Study material Block Start

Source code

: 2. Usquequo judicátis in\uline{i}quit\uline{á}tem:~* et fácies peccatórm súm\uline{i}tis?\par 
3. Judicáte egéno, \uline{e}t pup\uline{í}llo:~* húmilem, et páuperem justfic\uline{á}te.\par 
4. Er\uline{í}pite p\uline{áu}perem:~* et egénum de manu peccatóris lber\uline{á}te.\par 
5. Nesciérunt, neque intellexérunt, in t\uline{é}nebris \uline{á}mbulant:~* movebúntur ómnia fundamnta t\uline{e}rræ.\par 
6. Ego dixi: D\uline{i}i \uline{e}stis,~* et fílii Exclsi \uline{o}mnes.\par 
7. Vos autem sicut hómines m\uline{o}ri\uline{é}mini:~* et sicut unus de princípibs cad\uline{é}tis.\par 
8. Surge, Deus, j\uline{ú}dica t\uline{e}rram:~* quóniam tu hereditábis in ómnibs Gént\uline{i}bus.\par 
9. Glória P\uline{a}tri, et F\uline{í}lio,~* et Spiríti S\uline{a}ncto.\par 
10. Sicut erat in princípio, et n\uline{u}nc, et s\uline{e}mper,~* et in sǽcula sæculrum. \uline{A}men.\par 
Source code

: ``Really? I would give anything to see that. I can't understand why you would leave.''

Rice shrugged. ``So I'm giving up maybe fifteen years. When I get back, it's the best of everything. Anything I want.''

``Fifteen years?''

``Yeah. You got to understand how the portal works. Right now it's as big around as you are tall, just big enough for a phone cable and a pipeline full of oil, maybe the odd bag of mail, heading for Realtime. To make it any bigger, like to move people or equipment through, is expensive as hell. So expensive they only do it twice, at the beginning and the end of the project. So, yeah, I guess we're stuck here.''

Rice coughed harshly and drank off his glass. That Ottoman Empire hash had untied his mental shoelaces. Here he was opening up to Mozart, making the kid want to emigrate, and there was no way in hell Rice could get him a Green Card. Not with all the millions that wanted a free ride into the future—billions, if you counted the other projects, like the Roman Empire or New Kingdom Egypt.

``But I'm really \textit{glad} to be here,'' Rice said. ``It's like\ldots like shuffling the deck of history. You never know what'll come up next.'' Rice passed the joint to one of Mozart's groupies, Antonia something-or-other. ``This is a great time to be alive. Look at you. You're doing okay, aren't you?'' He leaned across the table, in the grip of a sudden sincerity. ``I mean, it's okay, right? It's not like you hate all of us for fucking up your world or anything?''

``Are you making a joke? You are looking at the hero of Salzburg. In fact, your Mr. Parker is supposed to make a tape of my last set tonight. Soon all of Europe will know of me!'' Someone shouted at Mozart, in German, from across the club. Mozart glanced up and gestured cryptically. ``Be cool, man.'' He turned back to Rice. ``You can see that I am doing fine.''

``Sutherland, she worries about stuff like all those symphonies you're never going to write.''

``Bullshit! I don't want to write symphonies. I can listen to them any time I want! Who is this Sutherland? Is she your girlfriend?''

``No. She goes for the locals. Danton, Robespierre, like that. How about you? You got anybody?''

Study material Block End

(Work instruction) Quote the records above from their first line through the line containing "you would leave.''", both ends included.

(Written solution)
Source code

: 2. Usquequo judicátis in\uline{i}quit\uline{á}tem:~* et fácies peccatórm súm\uline{i}tis?\par 
3. Judicáte egéno, \uline{e}t pup\uline{í}llo:~* húmilem, et páuperem justfic\uline{á}te.\par 
4. Er\uline{í}pite p\uline{áu}perem:~* et egénum de manu peccatóris lber\uline{á}te.\par 
5. Nesciérunt, neque intellexérunt, in t\uline{é}nebris \uline{á}mbulant:~* movebúntur ómnia fundamnta t\uline{e}rræ.\par 
6. Ego dixi: D\uline{i}i \uline{e}stis,~* et fílii Exclsi \uline{o}mnes.\par 
7. Vos autem sicut hómines m\uline{o}ri\uline{é}mini:~* et sicut unus de princípibs cad\uline{é}tis.\par 
8. Surge, Deus, j\uline{ú}dica t\uline{e}rram:~* quóniam tu hereditábis in ómnibs Gént\uline{i}bus.\par 
9. Glória P\uline{a}tri, et F\uline{í}lio,~* et Spiríti S\uline{a}ncto.\par 
10. Sicut erat in princípio, et n\uline{u}nc, et s\uline{e}mper,~* et in sǽcula sæculrum. \uline{A}men.\par 
Source code

: ``Really? I would give anything to see that. I can't understand why you would leave.''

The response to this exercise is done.